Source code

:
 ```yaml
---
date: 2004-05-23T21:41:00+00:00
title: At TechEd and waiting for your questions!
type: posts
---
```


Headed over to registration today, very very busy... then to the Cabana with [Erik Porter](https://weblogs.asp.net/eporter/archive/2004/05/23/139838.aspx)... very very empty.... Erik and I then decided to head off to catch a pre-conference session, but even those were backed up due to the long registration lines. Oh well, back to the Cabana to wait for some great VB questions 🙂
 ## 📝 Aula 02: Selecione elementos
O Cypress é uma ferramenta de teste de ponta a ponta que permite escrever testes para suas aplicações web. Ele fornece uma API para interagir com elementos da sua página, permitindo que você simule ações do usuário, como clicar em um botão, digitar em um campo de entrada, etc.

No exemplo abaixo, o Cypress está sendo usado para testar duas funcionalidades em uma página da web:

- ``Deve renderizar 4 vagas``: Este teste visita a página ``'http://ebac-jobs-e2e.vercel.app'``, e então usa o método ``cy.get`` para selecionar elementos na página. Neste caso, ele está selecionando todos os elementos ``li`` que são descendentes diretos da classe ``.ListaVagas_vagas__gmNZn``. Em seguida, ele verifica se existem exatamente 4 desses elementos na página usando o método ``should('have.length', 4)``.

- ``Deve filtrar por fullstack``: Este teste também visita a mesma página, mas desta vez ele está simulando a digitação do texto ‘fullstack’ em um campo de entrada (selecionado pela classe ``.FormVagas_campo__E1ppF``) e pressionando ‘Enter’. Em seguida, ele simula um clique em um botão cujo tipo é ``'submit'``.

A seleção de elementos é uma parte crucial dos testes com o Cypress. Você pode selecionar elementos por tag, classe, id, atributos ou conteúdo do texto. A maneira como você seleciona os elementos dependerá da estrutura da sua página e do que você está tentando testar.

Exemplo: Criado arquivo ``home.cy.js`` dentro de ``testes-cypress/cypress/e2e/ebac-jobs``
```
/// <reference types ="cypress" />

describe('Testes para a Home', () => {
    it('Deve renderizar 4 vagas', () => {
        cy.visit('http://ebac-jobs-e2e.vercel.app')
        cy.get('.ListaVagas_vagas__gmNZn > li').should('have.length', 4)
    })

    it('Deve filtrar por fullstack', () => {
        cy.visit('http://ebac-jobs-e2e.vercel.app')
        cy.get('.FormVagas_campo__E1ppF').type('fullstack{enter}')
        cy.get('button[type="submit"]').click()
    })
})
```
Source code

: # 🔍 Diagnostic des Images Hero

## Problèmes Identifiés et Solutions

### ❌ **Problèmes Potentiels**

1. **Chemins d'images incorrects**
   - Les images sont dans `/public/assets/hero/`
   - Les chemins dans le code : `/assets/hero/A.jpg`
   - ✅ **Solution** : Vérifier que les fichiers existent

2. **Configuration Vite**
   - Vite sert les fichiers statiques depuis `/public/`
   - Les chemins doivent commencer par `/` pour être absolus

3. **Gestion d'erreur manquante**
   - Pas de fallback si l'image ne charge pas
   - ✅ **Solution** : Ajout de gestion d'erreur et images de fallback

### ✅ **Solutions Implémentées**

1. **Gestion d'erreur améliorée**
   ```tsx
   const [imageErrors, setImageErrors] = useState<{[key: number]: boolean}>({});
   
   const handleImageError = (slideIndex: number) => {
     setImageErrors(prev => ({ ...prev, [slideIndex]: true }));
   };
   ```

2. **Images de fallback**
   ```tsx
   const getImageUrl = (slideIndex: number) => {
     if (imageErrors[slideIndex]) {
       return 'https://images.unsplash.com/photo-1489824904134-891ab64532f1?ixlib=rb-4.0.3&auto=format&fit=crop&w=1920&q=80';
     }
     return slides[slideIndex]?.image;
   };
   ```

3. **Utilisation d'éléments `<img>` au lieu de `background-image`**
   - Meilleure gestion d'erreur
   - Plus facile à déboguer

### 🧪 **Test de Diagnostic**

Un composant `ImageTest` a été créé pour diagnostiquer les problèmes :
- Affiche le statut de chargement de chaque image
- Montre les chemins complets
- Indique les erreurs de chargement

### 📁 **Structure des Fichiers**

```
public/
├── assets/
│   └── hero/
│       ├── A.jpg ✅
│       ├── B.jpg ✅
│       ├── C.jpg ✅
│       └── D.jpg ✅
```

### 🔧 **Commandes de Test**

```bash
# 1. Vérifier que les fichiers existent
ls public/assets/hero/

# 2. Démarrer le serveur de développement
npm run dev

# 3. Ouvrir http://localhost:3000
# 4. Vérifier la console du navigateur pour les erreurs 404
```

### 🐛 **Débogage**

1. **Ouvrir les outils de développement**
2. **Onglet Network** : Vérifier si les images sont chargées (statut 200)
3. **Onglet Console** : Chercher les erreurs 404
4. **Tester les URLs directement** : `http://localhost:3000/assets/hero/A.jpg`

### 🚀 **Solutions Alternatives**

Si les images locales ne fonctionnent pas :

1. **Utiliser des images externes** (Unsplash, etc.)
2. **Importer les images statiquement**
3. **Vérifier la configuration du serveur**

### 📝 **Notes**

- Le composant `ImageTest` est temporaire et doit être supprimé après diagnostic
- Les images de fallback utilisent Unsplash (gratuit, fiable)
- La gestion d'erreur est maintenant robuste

▶ _Work instructions_
Could you output every entry above exactly as it stands?

▶ _Answer below_
Source code

:
 ```yaml
---
date: 2004-05-23T21:41:00+00:00
title: At TechEd and waiting for your questions!
type: posts
---
```


Headed over to registration today, very very busy... then to the Cabana with [Erik Porter](https://weblogs.asp.net/eporter/archive/2004/05/23/139838.aspx)... very very empty.... Erik and I then decided to head off to catch a pre-conference session, but even those were backed up due to the long registration lines. Oh well, back to the Cabana to wait for some great VB questions 🙂
 ## 📝 Aula 02: Selecione elementos
O Cypress é uma ferramenta de teste de ponta a ponta que permite escrever testes para suas aplicações web. Ele fornece uma API para interagir com elementos da sua página, permitindo que você simule ações do usuário, como clicar em um botão, digitar em um campo de entrada, etc.

No exemplo abaixo, o Cypress está sendo usado para testar duas funcionalidades em uma página da web:

- ``Deve renderizar 4 vagas``: Este teste visita a página ``'http://ebac-jobs-e2e.vercel.app'``, e então usa o método ``cy.get`` para selecionar elementos na página. Neste caso, ele está selecionando todos os elementos ``li`` que são descendentes diretos da classe ``.ListaVagas_vagas__gmNZn``. Em seguida, ele verifica se existem exatamente 4 desses elementos na página usando o método ``should('have.length', 4)``.

- ``Deve filtrar por fullstack``: Este teste também visita a mesma página, mas desta vez ele está simulando a digitação do texto ‘fullstack’ em um campo de entrada (selecionado pela classe ``.FormVagas_campo__E1ppF``) e pressionando ‘Enter’. Em seguida, ele simula um clique em um botão cujo tipo é ``'submit'``.

A seleção de elementos é uma parte crucial dos testes com o Cypress. Você pode selecionar elementos por tag, classe, id, atributos ou conteúdo do texto. A maneira como você seleciona os elementos dependerá da estrutura da sua página e do que você está tentando testar.

Exemplo: Criado arquivo ``home.cy.js`` dentro de ``testes-cypress/cypress/e2e/ebac-jobs``
```
/// <reference types ="cypress" />

describe('Testes para a Home', () => {
    it('Deve renderizar 4 vagas', () => {
        cy.visit('http://ebac-jobs-e2e.vercel.app')
        cy.get('.ListaVagas_vagas__gmNZn > li').should('have.length', 4)
    })

    it('Deve filtrar por fullstack', () => {
        cy.visit('http://ebac-jobs-e2e.vercel.app')
        cy.get('.FormVagas_campo__E1ppF').type('fullstack{enter}')
        cy.get('button[type="submit"]').click()
    })
})
```
Source code

: # 🔍 Diagnostic des Images Hero

## Problèmes Identifiés et Solutions

### ❌ **Problèmes Potentiels**

1. **Chemins d'images incorrects**
   - Les images sont dans `/public/assets/hero/`
   - Les chemins dans le code : `/assets/hero/A.jpg`
   - ✅ **Solution** : Vérifier que les fichiers existent

2. **Configuration Vite**
   - Vite sert les fichiers statiques depuis `/public/`
   - Les chemins doivent commencer par `/` pour être absolus

3. **Gestion d'erreur manquante**
   - Pas de fallback si l'image ne charge pas
   - ✅ **Solution** : Ajout de gestion d'erreur et images de fallback

### ✅ **Solutions Implémentées**

1. **Gestion d'erreur améliorée**
   ```tsx
   const [imageErrors, setImageErrors] = useState<{[key: number]: boolean}>({});
   
   const handleImageError = (slideIndex: number) => {
     setImageErrors(prev => ({ ...prev, [slideIndex]: true }));
   };
   ```

2. **Images de fallback**
   ```tsx
   const getImageUrl = (slideIndex: number) => {
     if (imageErrors[slideIndex]) {
       return 'https://images.unsplash.com/photo-1489824904134-891ab64532f1?ixlib=rb-4.0.3&auto=format&fit=crop&w=1920&q=80';
     }
     return slides[slideIndex]?.image;
   };
   ```

3. **Utilisation d'éléments `<img>` au lieu de `background-image`**
   - Meilleure gestion d'erreur
   - Plus facile à déboguer

### 🧪 **Test de Diagnostic**

Un composant `ImageTest` a été créé pour diagnostiquer les problèmes :
- Affiche le statut de chargement de chaque image
- Montre les chemins complets
- Indique les erreurs de chargement

### 📁 **Structure des Fichiers**

```
public/
├── assets/
│   └── hero/
│       ├── A.jpg ✅
│       ├── B.jpg ✅
│       ├── C.jpg ✅
│       └── D.jpg ✅
```

### 🔧 **Commandes de Test**

```bash
# 1. Vérifier que les fichiers existent
ls public/assets/hero/

# 2. Démarrer le serveur de développement
npm run dev

# 3. Ouvrir http://localhost:3000
# 4. Vérifier la console du navigateur pour les erreurs 404
```

### 🐛 **Débogage**

1. **Ouvrir les outils de développement**
2. **Onglet Network** : Vérifier si les images sont chargées (statut 200)
3. **Onglet Console** : Chercher les erreurs 404
4. **Tester les URLs directement** : `http://localhost:3000/assets/hero/A.jpg`

### 🚀 **Solutions Alternatives**

Si les images locales ne fonctionnent pas :

1. **Utiliser des images externes** (Unsplash, etc.)
2. **Importer les images statiquement**
3. **Vérifier la configuration du serveur**

### 📝 **Notes**

- Le composant `ImageTest` est temporaire et doit être supprimé après diagnostic
- Les images de fallback utilisent Unsplash (gratuit, fiable)
- La gestion d'erreur est maintenant robuste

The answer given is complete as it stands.